The output must be the data, printed exactly as written.

##### Working data

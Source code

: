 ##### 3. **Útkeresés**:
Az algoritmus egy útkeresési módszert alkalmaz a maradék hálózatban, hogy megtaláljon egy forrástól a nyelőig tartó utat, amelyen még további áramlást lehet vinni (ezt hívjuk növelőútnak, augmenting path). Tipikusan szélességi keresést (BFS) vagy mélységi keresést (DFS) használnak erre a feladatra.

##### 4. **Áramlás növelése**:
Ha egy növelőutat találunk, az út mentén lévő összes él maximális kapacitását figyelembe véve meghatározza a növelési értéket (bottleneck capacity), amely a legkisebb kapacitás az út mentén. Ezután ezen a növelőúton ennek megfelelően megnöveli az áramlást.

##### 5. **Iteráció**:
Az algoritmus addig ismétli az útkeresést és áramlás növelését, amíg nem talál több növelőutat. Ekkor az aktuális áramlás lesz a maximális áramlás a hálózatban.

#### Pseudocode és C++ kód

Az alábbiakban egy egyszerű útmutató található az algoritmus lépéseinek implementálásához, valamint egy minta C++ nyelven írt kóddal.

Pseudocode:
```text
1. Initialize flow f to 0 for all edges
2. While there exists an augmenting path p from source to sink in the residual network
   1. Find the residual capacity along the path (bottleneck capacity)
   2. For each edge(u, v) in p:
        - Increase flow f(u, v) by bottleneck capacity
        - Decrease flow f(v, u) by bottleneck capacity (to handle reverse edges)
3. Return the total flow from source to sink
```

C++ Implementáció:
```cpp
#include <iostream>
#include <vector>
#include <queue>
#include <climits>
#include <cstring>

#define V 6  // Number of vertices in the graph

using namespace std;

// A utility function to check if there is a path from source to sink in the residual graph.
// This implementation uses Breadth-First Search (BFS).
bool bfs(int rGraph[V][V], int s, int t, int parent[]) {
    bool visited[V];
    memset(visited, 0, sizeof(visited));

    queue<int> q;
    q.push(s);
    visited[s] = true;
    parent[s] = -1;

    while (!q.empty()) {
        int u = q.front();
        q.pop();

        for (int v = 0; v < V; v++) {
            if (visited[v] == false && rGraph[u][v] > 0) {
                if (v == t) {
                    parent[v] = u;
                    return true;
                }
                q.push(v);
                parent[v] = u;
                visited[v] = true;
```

##########

* _Completed task_:
Source code

: ##### 3. **Útkeresés**:
Az algoritmus egy útkeresési módszert alkalmaz a maradék hálózatban, hogy megtaláljon egy forrástól a nyelőig tartó utat, amelyen még további áramlást lehet vinni (ezt hívjuk növelőútnak, augmenting path). Tipikusan szélességi keresést (BFS) vagy mélységi keresést (DFS) használnak erre a feladatra.

##### 4. **Áramlás növelése**:
Ha egy növelőutat találunk, az út mentén lévő összes él maximális kapacitását figyelembe véve meghatározza a növelési értéket (bottleneck capacity), amely a legkisebb kapacitás az út mentén. Ezután ezen a növelőúton ennek megfelelően megnöveli az áramlást.

##### 5. **Iteráció**:
Az algoritmus addig ismétli az útkeresést és áramlás növelését, amíg nem talál több növelőutat. Ekkor az aktuális áramlás lesz a maximális áramlás a hálózatban.

#### Pseudocode és C++ kód

Az alábbiakban egy egyszerű útmutató található az algoritmus lépéseinek implementálásához, valamint egy minta C++ nyelven írt kóddal.

Pseudocode:
```text
1. Initialize flow f to 0 for all edges
2. While there exists an augmenting path p from source to sink in the residual network
   1. Find the residual capacity along the path (bottleneck capacity)
   2. For each edge(u, v) in p:
        - Increase flow f(u, v) by bottleneck capacity
        - Decrease flow f(v, u) by bottleneck capacity (to handle reverse edges)
3. Return the total flow from source to sink
```

C++ Implementáció:
```cpp
#include <iostream>
#include <vector>
#include <queue>
#include <climits>
#include <cstring>

#define V 6  // Number of vertices in the graph

using namespace std;

// A utility function to check if there is a path from source to sink in the residual graph.
// This implementation uses Breadth-First Search (BFS).
bool bfs(int rGraph[V][V], int s, int t, int parent[]) {
    bool visited[V];
    memset(visited, 0, sizeof(visited));

    queue<int> q;
    q.push(s);
    visited[s] = true;
    parent[s] = -1;

    while (!q.empty()) {
        int u = q.front();
        q.pop();

        for (int v = 0; v < V; v++) {
            if (visited[v] == false && rGraph[u][v] > 0) {
                if (v == t) {
                    parent[v] = u;
                    return true;
                }
                q.push(v);
                parent[v] = u;
                visited[v] = true;
```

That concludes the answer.